A recent article on the proposed sale of Forestry Commission land on LibCon seems to have revealed a far more far-reaching attack on Parliamentary democracy by the government. The amount to be sold in England over the next few years is about 100,000 acres, which is 15% of current holdings. However, they want to sell far more – potentially over 500,000 acres (leaving only about 10-20% not privatised). The reason that they cannot do that right now is down to existing law that restricts the sale or externalisation of the bulk of the public forestry estate.
To get around this, a series of extra powers on forestry have been added to a bill has that has been raised in the House of Lords by Baron Taylor of Holbeach, called the Public Bodies Bill (PBB). This Bill itself goes far beyond just forestry, and it gives Ministers at Westminster (or at the devolved assemblies/parliaments) powers to order abolition, merger or constitutional changes to huge swathe of organisations. Rather than using legislation (requiring examination by committee and several debates), the government would be able to simply issue an order to be voted on by each House.

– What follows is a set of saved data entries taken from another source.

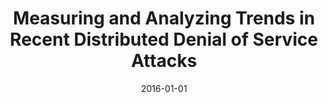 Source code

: ---
title: "Measuring and Analyzing Trends in Recent Distributed Denial of Service Attacks"
collection: publications
permalink: /publication/2016-01-01-Measuring-and-Analyzing-Trends-in-Recent-Distributed-Denial-of-Service-Attacks
date: 2016-01-01
venue: 'In the proceedings of Information Security Applications - 17th International Workshop, WISA 2016, Jeju Island, Korea, August 25-27, 2016, Revised Selected Papers'
paperurl: 'https://doi.org/10.1007/978-3-319-56549-1\_2'
citation: ' An Wang,  David Mohaisen,  Wentao Chang,  Songqing Chen, &quot;Measuring and Analyzing Trends in Recent Distributed Denial of Service Attacks.&quot; In the proceedings of Information Security Applications - 17th International Workshop, WISA 2016, Jeju Island, Korea, Revised Selected Papers, 2016.'
--- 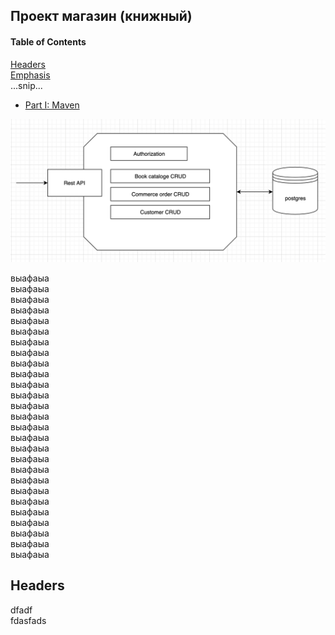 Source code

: ## Проект магазин (книжный)

#### Table of Contents  
[Headers](#headers)  
[Emphasis](#emphasis)  
...snip...
<a name="headers"/>

* [Part I: Maven](./docs/programme/maven.md)

![Alt text](pictures/diagram1.png?raw=true "Title")





выафаыа  
выафаыа  
выафаыа  
выафаыа  
выафаыа  
выафаыа  
выафаыа  
выафаыа  
выафаыа  
выафаыа  
выафаыа  
выафаыа  
выафаыа  
выафаыа  
выафаыа  
выафаыа  
выафаыа  
выафаыа  
выафаыа  
выафаыа  
выафаыа  
выафаыа  
выафаыа  
выафаыа  
выафаыа  
выафаыа  
выафаыа  

## Headers

dfadf  
fdasfads  


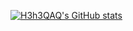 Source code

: [![H3h3QAQ's GitHub stats](https://github-readme-stats.vercel.app/api?username=H3h3QAQ&show_icons=true&theme=radical)]()
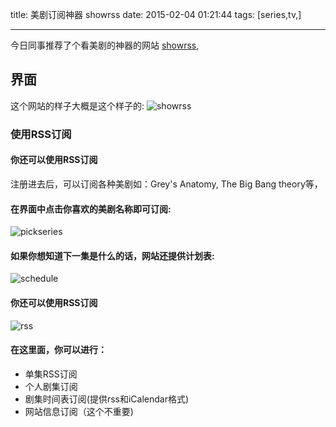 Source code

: title: 美剧订阅神器 showrss
date: 2015-02-04 01:21:44
tags: [series,tv,]

---

今日同事推荐了个看美剧的神器的网站 [showrss](http://showrss.info/),

## 界面

这个网站的样子大概是这个样子的:
![showrss](http://7jpt8j.com1.z0.glb.clouddn.com/tools-for-us-TV-series/website.png)

### 使用RSS订阅

#### 你还可以使用RSS订阅
注册进去后，可以订阅各种美剧如：Grey's Anatomy, The Big Bang theory等，

#### 在界面中点击你喜欢的美剧名称即可订阅:
![pickseries](http://7jpt8j.com1.z0.glb.clouddn.com/tools-for-us-TV-series/pick_series.png)

#### 如果你想知道下一集是什么的话，网站还提供计划表:
![schedule](http://7jpt8j.com1.z0.glb.clouddn.com/tools-for-us-TV-series/schedule.png)

#### 你还可以使用RSS订阅
![rss](http://7jpt8j.com1.z0.glb.clouddn.com/tools-for-us-TV-series/feeds.png)

#### 在这里面，你可以进行：

* 单集RSS订阅
* 个人剧集订阅
* 剧集时间表订阅(提供rss和iCalendar格式)
* 网站信息订阅（这个不重要) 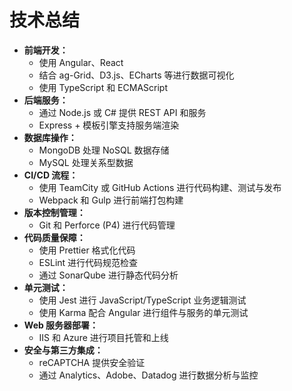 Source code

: # 技术总结

* **前端开发：**
  * 使用 Angular、React&#x20;
  * 结合 ag-Grid、D3.js、ECharts 等进行数据可视化
  * 使用 TypeScript 和 ECMAScript&#x20;
* **后端服务：**
  * 通过 Node.js 或 C# 提供 REST API 和服务
  * Express + 模板引擎支持服务端渲染
* **数据库操作：**
  * MongoDB 处理 NoSQL 数据存储
  * MySQL 处理关系型数据
* **CI/CD 流程：**
  * 使用 TeamCity 或 GitHub Actions 进行代码构建、测试与发布
  * Webpack 和 Gulp 进行前端打包构建
* **版本控制管理：**
  * Git 和 Perforce (P4) 进行代码管理
* **代码质量保障：**
  * 使用 Prettier 格式化代码
  * ESLint 进行代码规范检查
  * 通过 SonarQube 进行静态代码分析
* **单元测试：**
  * 使用 Jest 进行 JavaScript/TypeScript 业务逻辑测试
  * 使用 Karma 配合 Angular 进行组件与服务的单元测试
* **Web 服务器部署：**
  * IIS 和 Azure 进行项目托管和上线
* **安全与第三方集成：**
  * reCAPTCHA 提供安全验证
  * 通过 Analytics、Adobe、Datadog 进行数据分析与监控
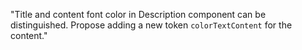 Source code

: "Title and content font color in Description component can be distinguished. Propose adding a new token `colorTextContent` for the content."
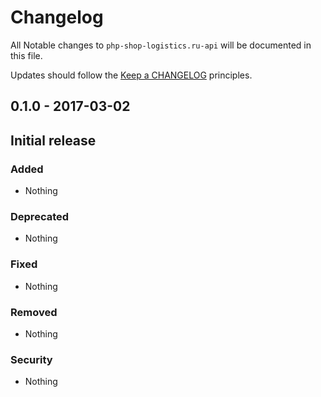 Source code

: # Changelog

All Notable changes to `php-shop-logistics.ru-api` will be documented in this file.

Updates should follow the [Keep a CHANGELOG](http://keepachangelog.com/) principles.

## 0.1.0 - 2017-03-02

## Initial release

### Added
- Nothing

### Deprecated
- Nothing

### Fixed
- Nothing

### Removed
- Nothing

### Security
- Nothing
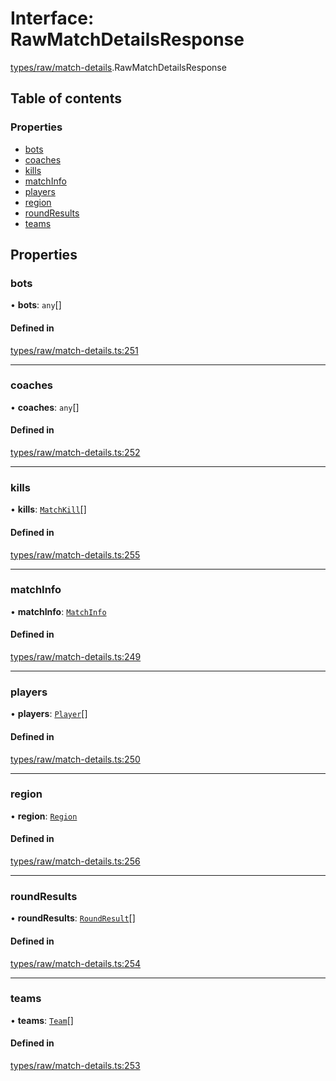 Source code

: # Interface: RawMatchDetailsResponse

[types/raw/match-details](../modules/types_raw_match_details.md).RawMatchDetailsResponse

## Table of contents

### Properties

- [bots](types_raw_match_details.RawMatchDetailsResponse.md#bots)
- [coaches](types_raw_match_details.RawMatchDetailsResponse.md#coaches)
- [kills](types_raw_match_details.RawMatchDetailsResponse.md#kills)
- [matchInfo](types_raw_match_details.RawMatchDetailsResponse.md#matchinfo)
- [players](types_raw_match_details.RawMatchDetailsResponse.md#players)
- [region](types_raw_match_details.RawMatchDetailsResponse.md#region)
- [roundResults](types_raw_match_details.RawMatchDetailsResponse.md#roundresults)
- [teams](types_raw_match_details.RawMatchDetailsResponse.md#teams)

## Properties

### bots

• **bots**: `any`[]

#### Defined in

[types/raw/match-details.ts:251](https://github.com/jameslinimk/unofficial-valorant-api/blob/e0f8f42/package/src/types/raw/match-details.ts#L251)

___

### coaches

• **coaches**: `any`[]

#### Defined in

[types/raw/match-details.ts:252](https://github.com/jameslinimk/unofficial-valorant-api/blob/e0f8f42/package/src/types/raw/match-details.ts#L252)

___

### kills

• **kills**: [`MatchKill`](types_raw_match_details.MatchKill.md)[]

#### Defined in

[types/raw/match-details.ts:255](https://github.com/jameslinimk/unofficial-valorant-api/blob/e0f8f42/package/src/types/raw/match-details.ts#L255)

___

### matchInfo

• **matchInfo**: [`MatchInfo`](types_raw_match_details.MatchInfo.md)

#### Defined in

[types/raw/match-details.ts:249](https://github.com/jameslinimk/unofficial-valorant-api/blob/e0f8f42/package/src/types/raw/match-details.ts#L249)

___

### players

• **players**: [`Player`](types_raw_match_details.Player.md)[]

#### Defined in

[types/raw/match-details.ts:250](https://github.com/jameslinimk/unofficial-valorant-api/blob/e0f8f42/package/src/types/raw/match-details.ts#L250)

___

### region

• **region**: [`Region`](../modules/types_general.md#region)

#### Defined in

[types/raw/match-details.ts:256](https://github.com/jameslinimk/unofficial-valorant-api/blob/e0f8f42/package/src/types/raw/match-details.ts#L256)

___

### roundResults

• **roundResults**: [`RoundResult`](types_raw_match_details.RoundResult.md)[]

#### Defined in

[types/raw/match-details.ts:254](https://github.com/jameslinimk/unofficial-valorant-api/blob/e0f8f42/package/src/types/raw/match-details.ts#L254)

___

### teams

• **teams**: [`Team`](types_raw_match_details.Team.md)[]

#### Defined in

[types/raw/match-details.ts:253](https://github.com/jameslinimk/unofficial-valorant-api/blob/e0f8f42/package/src/types/raw/match-details.ts#L253)
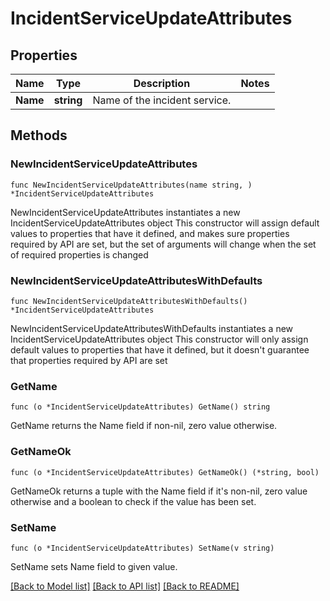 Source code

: # IncidentServiceUpdateAttributes

## Properties

Name | Type | Description | Notes
---- | ---- | ----------- | ------
**Name** | **string** | Name of the incident service. | 

## Methods

### NewIncidentServiceUpdateAttributes

`func NewIncidentServiceUpdateAttributes(name string, ) *IncidentServiceUpdateAttributes`

NewIncidentServiceUpdateAttributes instantiates a new IncidentServiceUpdateAttributes object
This constructor will assign default values to properties that have it defined,
and makes sure properties required by API are set, but the set of arguments
will change when the set of required properties is changed

### NewIncidentServiceUpdateAttributesWithDefaults

`func NewIncidentServiceUpdateAttributesWithDefaults() *IncidentServiceUpdateAttributes`

NewIncidentServiceUpdateAttributesWithDefaults instantiates a new IncidentServiceUpdateAttributes object
This constructor will only assign default values to properties that have it defined,
but it doesn't guarantee that properties required by API are set

### GetName

`func (o *IncidentServiceUpdateAttributes) GetName() string`

GetName returns the Name field if non-nil, zero value otherwise.

### GetNameOk

`func (o *IncidentServiceUpdateAttributes) GetNameOk() (*string, bool)`

GetNameOk returns a tuple with the Name field if it's non-nil, zero value otherwise
and a boolean to check if the value has been set.

### SetName

`func (o *IncidentServiceUpdateAttributes) SetName(v string)`

SetName sets Name field to given value.



[[Back to Model list]](../README.md#documentation-for-models) [[Back to API list]](../README.md#documentation-for-api-endpoints) [[Back to README]](../README.md)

Stanley Johnson on ConservativeHome was a source for Lib Con, and he has raised concerns following this exchange when Caroline Spelman, the Secretary of State for the Environment, and a DEFRA civil servant appeared at the Commons committee that deals with Environment, Food and Rural Affairs recently:
The Chair of the Committee stated: “That’s a once and for all legislative permit, that you will never again as a Department have to come back for future sales of forestry or such?”
Defra civil servant: “That is the intention.”
Secretary of State, Mrs Spelman: “The Public Bodies Bill is an enabling Bill on the reform of a wide range of arm’s-length bodies.”
Chair: “So you will never, ever again have to come and ask permission?”
Secretary of State, Mrs Spelman: “We should not have to, no.”
Chair: “So this is our one and only chance?”
Defra civil servant: “Yes.”
The Telegraph has an article concerning the PBB, in which it points out that the types of order to be used are based on those initiated by Henry VIII, used to give Crown (and so government) proclamations the force of law, without having to go through all that bother of passing a law through Parliament.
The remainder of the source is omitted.